Dessau - Die schlechte Nachricht flatterte am Dienstag ins Haus: Das Jobcenter Dessau-Roßlau kann nicht am ESF-Bundesprogramm „Soziale Teilhabe am Arbeitsmarkt“ teilnehmen, das ab dem 1. Januar 2016 als Beschäftigungsmöglichkeit auf dem zweiten Arbeitsmarkt aufgelegt wird.

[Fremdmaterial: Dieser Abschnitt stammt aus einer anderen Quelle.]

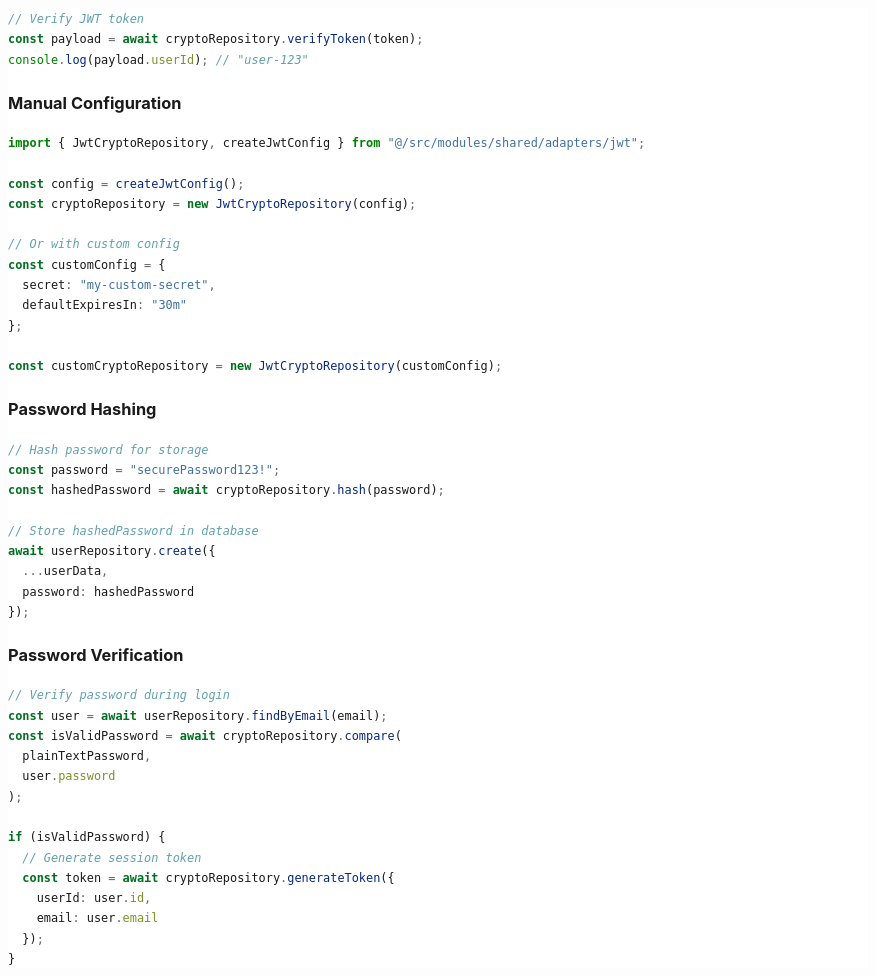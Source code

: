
 ```typescript
// Verify JWT token
const payload = await cryptoRepository.verifyToken(token);
console.log(payload.userId); // "user-123"
```

### Manual Configuration

```typescript
import { JwtCryptoRepository, createJwtConfig } from "@/src/modules/shared/adapters/jwt";

const config = createJwtConfig();
const cryptoRepository = new JwtCryptoRepository(config);

// Or with custom config
const customConfig = {
  secret: "my-custom-secret",
  defaultExpiresIn: "30m"
};

const customCryptoRepository = new JwtCryptoRepository(customConfig);
```

### Password Hashing

```typescript
// Hash password for storage
const password = "securePassword123!";
const hashedPassword = await cryptoRepository.hash(password);

// Store hashedPassword in database
await userRepository.create({
  ...userData,
  password: hashedPassword
});
```

### Password Verification

```typescript
// Verify password during login
const user = await userRepository.findByEmail(email);
const isValidPassword = await cryptoRepository.compare(
  plainTextPassword, 
  user.password
);

if (isValidPassword) {
  // Generate session token
  const token = await cryptoRepository.generateToken({
    userId: user.id,
    email: user.email
  });
}
```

Das Bundesministerium für Arbeit und Soziales hatte für das Programm, das Modellcharakter haben wird, einen Wettbewerb ausgerufen. Die Anzahl der teilnehmenden Jobcenter war von vornherein auf 100 begrenzt. Ein Konzept eingereicht haben bundesweit 265. „Ich war fest davon überzeugt, dass wir aufgrund der Strukturschwäche und wirtschaftlich schwierigen Lage in der Region ausgewählt werden“, sagt ein enttäuschter Jobcenterchef Jens Krause. 100 Plätze hatte die Dessau-Roßlauer Behörde beantragt. Es wären Arbeitsplätze auf dem zweiten Arbeitsmarkt gewesen, die über drei Jahre gefördert würden und die Alg II-Beziehern ab 35 Jahre zur Vergütung gestanden hätten. „Das Programm hätte ein wenig die Lücke zur 2013 ausgelaufenen Bürgerarbeit geschlossen“, so Jens Krause.

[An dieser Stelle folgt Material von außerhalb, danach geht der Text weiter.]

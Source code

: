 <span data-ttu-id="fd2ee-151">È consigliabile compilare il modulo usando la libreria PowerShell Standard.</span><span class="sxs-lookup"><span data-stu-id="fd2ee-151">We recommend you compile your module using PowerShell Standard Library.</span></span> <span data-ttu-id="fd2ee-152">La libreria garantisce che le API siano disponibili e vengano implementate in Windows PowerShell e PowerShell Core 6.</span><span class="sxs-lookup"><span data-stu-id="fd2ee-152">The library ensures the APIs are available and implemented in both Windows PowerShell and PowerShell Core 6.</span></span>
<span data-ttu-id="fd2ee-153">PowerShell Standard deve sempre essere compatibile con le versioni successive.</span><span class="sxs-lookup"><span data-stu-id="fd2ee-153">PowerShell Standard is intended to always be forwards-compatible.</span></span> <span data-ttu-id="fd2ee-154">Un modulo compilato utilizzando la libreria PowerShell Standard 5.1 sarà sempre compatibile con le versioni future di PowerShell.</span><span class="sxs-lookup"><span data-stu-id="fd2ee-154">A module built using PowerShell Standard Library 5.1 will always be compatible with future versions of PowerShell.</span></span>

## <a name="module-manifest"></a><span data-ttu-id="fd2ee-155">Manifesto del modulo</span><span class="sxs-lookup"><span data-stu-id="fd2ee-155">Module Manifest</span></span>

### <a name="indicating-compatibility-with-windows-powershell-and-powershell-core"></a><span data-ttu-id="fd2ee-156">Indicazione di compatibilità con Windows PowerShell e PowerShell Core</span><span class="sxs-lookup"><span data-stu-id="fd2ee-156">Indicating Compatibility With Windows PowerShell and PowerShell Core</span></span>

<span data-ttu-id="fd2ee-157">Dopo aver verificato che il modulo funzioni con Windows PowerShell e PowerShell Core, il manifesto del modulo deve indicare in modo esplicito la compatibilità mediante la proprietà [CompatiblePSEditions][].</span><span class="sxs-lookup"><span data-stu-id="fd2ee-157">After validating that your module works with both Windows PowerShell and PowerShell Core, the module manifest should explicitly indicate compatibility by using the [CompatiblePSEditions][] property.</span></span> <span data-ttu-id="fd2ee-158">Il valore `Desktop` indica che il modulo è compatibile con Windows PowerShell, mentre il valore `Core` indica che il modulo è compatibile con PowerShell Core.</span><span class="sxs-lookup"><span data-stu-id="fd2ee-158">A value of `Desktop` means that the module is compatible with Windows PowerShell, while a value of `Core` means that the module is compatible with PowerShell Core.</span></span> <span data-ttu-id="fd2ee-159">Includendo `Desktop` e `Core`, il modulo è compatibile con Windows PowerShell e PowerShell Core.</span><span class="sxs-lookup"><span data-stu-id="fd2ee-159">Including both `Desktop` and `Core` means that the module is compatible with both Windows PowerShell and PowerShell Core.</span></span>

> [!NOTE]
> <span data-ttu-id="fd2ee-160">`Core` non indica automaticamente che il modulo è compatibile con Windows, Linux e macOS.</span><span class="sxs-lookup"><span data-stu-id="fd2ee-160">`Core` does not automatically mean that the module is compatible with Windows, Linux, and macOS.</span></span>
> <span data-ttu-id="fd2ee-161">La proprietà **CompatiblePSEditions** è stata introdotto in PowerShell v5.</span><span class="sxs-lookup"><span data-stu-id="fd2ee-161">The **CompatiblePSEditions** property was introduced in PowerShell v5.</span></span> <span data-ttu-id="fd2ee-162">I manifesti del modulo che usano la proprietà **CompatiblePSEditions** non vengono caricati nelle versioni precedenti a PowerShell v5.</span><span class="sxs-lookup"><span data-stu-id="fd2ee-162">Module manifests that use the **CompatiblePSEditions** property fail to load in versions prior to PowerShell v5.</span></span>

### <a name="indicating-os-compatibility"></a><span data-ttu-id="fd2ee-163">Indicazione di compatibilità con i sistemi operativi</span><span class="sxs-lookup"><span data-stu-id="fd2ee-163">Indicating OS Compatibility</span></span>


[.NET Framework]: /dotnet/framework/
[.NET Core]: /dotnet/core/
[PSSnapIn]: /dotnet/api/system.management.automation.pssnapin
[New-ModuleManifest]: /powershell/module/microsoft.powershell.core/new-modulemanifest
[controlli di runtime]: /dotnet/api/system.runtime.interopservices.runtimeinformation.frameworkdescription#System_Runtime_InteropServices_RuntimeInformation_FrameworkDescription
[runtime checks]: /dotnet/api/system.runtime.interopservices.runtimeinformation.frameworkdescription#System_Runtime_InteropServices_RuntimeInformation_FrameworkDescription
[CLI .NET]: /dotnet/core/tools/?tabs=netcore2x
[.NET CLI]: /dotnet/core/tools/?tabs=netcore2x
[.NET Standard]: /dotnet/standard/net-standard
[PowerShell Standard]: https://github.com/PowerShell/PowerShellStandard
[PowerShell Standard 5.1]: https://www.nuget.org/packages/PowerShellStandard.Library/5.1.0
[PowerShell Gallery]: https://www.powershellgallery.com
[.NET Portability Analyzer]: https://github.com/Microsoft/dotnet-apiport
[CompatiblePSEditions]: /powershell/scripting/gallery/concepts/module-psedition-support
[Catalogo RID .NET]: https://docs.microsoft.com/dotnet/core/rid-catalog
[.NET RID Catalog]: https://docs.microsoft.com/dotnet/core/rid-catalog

Daraus wird in Dessau-Roßlau nun nichts. Damit bleiben die Beschäftigungsmöglickeiten auf dem zweiten. Arbeitsmarkt vorerst auf die Ein-Euro-Jobber begrenzt. Etwa 250 Personen sind übers Jahr auf diese Weise in Beschäftigung und leisten vor allem in sozialen und kulturellen Vereinen Arbeit. Denn dort ist mit dem Wegfall von Bürgerarbeit und dem Programm „Aktiv zur Rente“ Ende 2014 die Personaldecke ausgedünnt. Viele Vereine hatten deshalb große Hoffnungen auf das Programm gesetzt.

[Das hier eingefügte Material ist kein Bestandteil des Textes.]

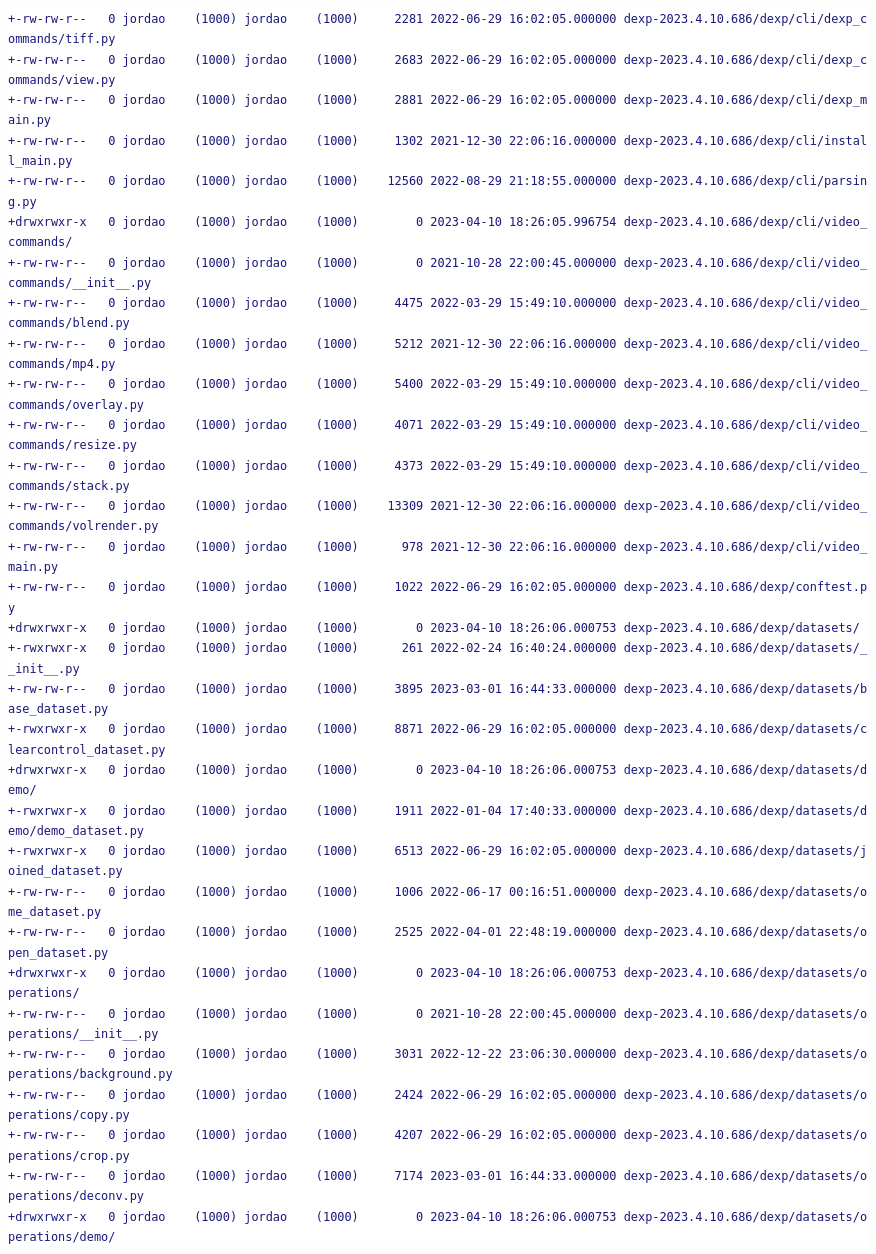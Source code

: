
 ```diff
+-rw-rw-r--   0 jordao    (1000) jordao    (1000)     2281 2022-06-29 16:02:05.000000 dexp-2023.4.10.686/dexp/cli/dexp_commands/tiff.py
+-rw-rw-r--   0 jordao    (1000) jordao    (1000)     2683 2022-06-29 16:02:05.000000 dexp-2023.4.10.686/dexp/cli/dexp_commands/view.py
+-rw-rw-r--   0 jordao    (1000) jordao    (1000)     2881 2022-06-29 16:02:05.000000 dexp-2023.4.10.686/dexp/cli/dexp_main.py
+-rw-rw-r--   0 jordao    (1000) jordao    (1000)     1302 2021-12-30 22:06:16.000000 dexp-2023.4.10.686/dexp/cli/install_main.py
+-rw-rw-r--   0 jordao    (1000) jordao    (1000)    12560 2022-08-29 21:18:55.000000 dexp-2023.4.10.686/dexp/cli/parsing.py
+drwxrwxr-x   0 jordao    (1000) jordao    (1000)        0 2023-04-10 18:26:05.996754 dexp-2023.4.10.686/dexp/cli/video_commands/
+-rw-rw-r--   0 jordao    (1000) jordao    (1000)        0 2021-10-28 22:00:45.000000 dexp-2023.4.10.686/dexp/cli/video_commands/__init__.py
+-rw-rw-r--   0 jordao    (1000) jordao    (1000)     4475 2022-03-29 15:49:10.000000 dexp-2023.4.10.686/dexp/cli/video_commands/blend.py
+-rw-rw-r--   0 jordao    (1000) jordao    (1000)     5212 2021-12-30 22:06:16.000000 dexp-2023.4.10.686/dexp/cli/video_commands/mp4.py
+-rw-rw-r--   0 jordao    (1000) jordao    (1000)     5400 2022-03-29 15:49:10.000000 dexp-2023.4.10.686/dexp/cli/video_commands/overlay.py
+-rw-rw-r--   0 jordao    (1000) jordao    (1000)     4071 2022-03-29 15:49:10.000000 dexp-2023.4.10.686/dexp/cli/video_commands/resize.py
+-rw-rw-r--   0 jordao    (1000) jordao    (1000)     4373 2022-03-29 15:49:10.000000 dexp-2023.4.10.686/dexp/cli/video_commands/stack.py
+-rw-rw-r--   0 jordao    (1000) jordao    (1000)    13309 2021-12-30 22:06:16.000000 dexp-2023.4.10.686/dexp/cli/video_commands/volrender.py
+-rw-rw-r--   0 jordao    (1000) jordao    (1000)      978 2021-12-30 22:06:16.000000 dexp-2023.4.10.686/dexp/cli/video_main.py
+-rw-rw-r--   0 jordao    (1000) jordao    (1000)     1022 2022-06-29 16:02:05.000000 dexp-2023.4.10.686/dexp/conftest.py
+drwxrwxr-x   0 jordao    (1000) jordao    (1000)        0 2023-04-10 18:26:06.000753 dexp-2023.4.10.686/dexp/datasets/
+-rwxrwxr-x   0 jordao    (1000) jordao    (1000)      261 2022-02-24 16:40:24.000000 dexp-2023.4.10.686/dexp/datasets/__init__.py
+-rw-rw-r--   0 jordao    (1000) jordao    (1000)     3895 2023-03-01 16:44:33.000000 dexp-2023.4.10.686/dexp/datasets/base_dataset.py
+-rwxrwxr-x   0 jordao    (1000) jordao    (1000)     8871 2022-06-29 16:02:05.000000 dexp-2023.4.10.686/dexp/datasets/clearcontrol_dataset.py
+drwxrwxr-x   0 jordao    (1000) jordao    (1000)        0 2023-04-10 18:26:06.000753 dexp-2023.4.10.686/dexp/datasets/demo/
+-rwxrwxr-x   0 jordao    (1000) jordao    (1000)     1911 2022-01-04 17:40:33.000000 dexp-2023.4.10.686/dexp/datasets/demo/demo_dataset.py
+-rwxrwxr-x   0 jordao    (1000) jordao    (1000)     6513 2022-06-29 16:02:05.000000 dexp-2023.4.10.686/dexp/datasets/joined_dataset.py
+-rw-rw-r--   0 jordao    (1000) jordao    (1000)     1006 2022-06-17 00:16:51.000000 dexp-2023.4.10.686/dexp/datasets/ome_dataset.py
+-rw-rw-r--   0 jordao    (1000) jordao    (1000)     2525 2022-04-01 22:48:19.000000 dexp-2023.4.10.686/dexp/datasets/open_dataset.py
+drwxrwxr-x   0 jordao    (1000) jordao    (1000)        0 2023-04-10 18:26:06.000753 dexp-2023.4.10.686/dexp/datasets/operations/
+-rw-rw-r--   0 jordao    (1000) jordao    (1000)        0 2021-10-28 22:00:45.000000 dexp-2023.4.10.686/dexp/datasets/operations/__init__.py
+-rw-rw-r--   0 jordao    (1000) jordao    (1000)     3031 2022-12-22 23:06:30.000000 dexp-2023.4.10.686/dexp/datasets/operations/background.py
+-rw-rw-r--   0 jordao    (1000) jordao    (1000)     2424 2022-06-29 16:02:05.000000 dexp-2023.4.10.686/dexp/datasets/operations/copy.py
+-rw-rw-r--   0 jordao    (1000) jordao    (1000)     4207 2022-06-29 16:02:05.000000 dexp-2023.4.10.686/dexp/datasets/operations/crop.py
+-rw-rw-r--   0 jordao    (1000) jordao    (1000)     7174 2023-03-01 16:44:33.000000 dexp-2023.4.10.686/dexp/datasets/operations/deconv.py
+drwxrwxr-x   0 jordao    (1000) jordao    (1000)        0 2023-04-10 18:26:06.000753 dexp-2023.4.10.686/dexp/datasets/operations/demo/
```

Bleibt ein letzter kleiner Hoffnungsschimmer: Das Land Sachsen-Anhalt legt zum 1. Januar 2016 ein Beschäftigungsprogramm für langzeitarbeitslose Ältere (58+) auf. Die individuelle Beschäftigungszeit liegt zwischen einem und drei Jahren. Doch auch dieses Programm ist in Dessau-Roßlau noch nicht am Start. Denn die Vorbereitung, Trägerauswahl, Durchführung und Verwaltung soll in den Händen eines regionalen Arbeitskreises liegen, der in den Kommunen und Landkreisen zu bilden ist. Anhalt-Bitterfeld und Wittenberg haben das getan. Dessau-Roßlau bisher noch nicht. Was Jens Krause ärgert. „Ich habe den Sozialdezernenten seit März mehrfach darauf hingewiesen.“ Ohne das Gremium, bestehend aus Vertretern der Sozialpartner, der Kommune, des Jobcenters und der Gleichstellungsbeauftragten der Stadt, kann das Programm nicht durchgeführt werden.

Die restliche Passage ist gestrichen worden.